** Records for this task follows **
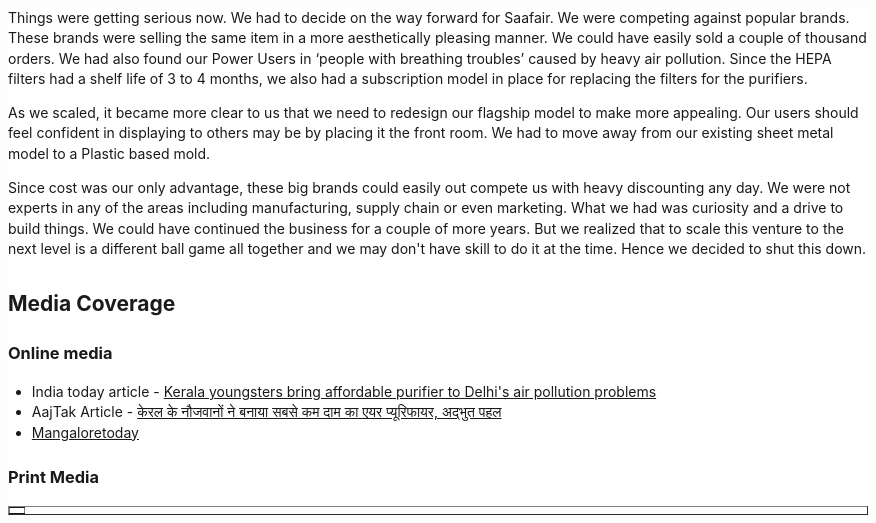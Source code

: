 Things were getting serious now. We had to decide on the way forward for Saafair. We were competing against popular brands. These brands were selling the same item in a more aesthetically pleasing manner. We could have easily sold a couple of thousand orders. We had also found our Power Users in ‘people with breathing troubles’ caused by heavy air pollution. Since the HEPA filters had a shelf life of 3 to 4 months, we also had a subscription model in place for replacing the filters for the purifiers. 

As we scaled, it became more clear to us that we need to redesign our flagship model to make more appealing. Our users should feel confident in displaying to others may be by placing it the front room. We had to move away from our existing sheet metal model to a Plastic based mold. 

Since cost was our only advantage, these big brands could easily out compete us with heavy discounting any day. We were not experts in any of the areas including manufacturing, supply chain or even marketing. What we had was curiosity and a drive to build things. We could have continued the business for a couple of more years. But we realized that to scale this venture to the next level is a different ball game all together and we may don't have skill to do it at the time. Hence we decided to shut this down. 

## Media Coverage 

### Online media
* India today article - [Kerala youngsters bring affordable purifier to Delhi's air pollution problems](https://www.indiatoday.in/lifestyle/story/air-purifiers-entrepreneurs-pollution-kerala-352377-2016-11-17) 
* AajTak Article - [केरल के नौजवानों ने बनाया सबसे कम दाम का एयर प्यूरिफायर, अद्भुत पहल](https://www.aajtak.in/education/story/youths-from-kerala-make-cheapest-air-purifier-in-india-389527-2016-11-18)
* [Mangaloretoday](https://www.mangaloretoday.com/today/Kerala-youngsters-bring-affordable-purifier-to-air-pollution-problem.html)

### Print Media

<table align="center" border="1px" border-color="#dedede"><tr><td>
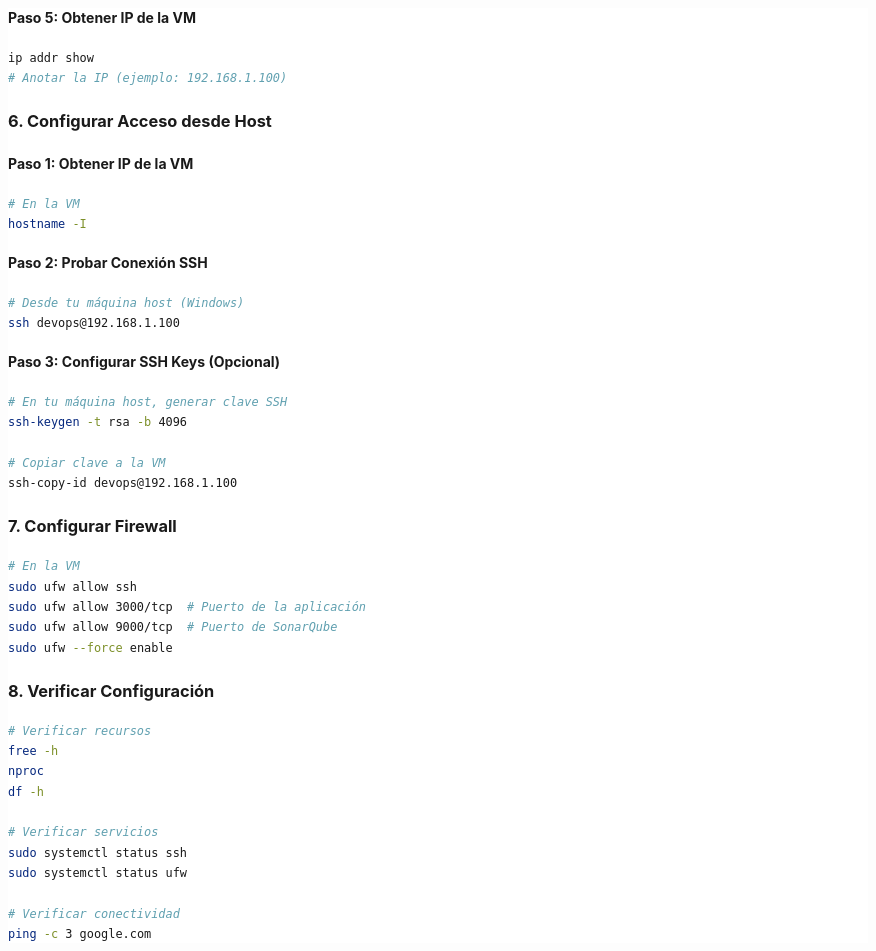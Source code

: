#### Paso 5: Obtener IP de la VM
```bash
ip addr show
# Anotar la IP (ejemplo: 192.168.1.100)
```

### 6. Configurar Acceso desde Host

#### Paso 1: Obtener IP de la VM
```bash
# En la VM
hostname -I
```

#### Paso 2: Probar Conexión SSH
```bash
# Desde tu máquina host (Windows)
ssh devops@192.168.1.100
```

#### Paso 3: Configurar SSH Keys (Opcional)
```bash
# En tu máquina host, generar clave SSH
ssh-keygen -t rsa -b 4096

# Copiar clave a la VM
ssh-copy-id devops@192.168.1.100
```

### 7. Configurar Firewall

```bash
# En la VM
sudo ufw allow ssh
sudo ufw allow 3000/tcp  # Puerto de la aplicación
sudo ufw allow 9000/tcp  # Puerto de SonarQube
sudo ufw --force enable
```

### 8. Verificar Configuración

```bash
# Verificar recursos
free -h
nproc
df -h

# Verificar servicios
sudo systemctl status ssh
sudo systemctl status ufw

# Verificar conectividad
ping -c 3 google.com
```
** End of Records for this task **
» Exercise directions: The expected output is every line from the material above where "devops" can be found.

» Result:
ssh devops@192.168.1.100
ssh-copy-id devops@192.168.1.100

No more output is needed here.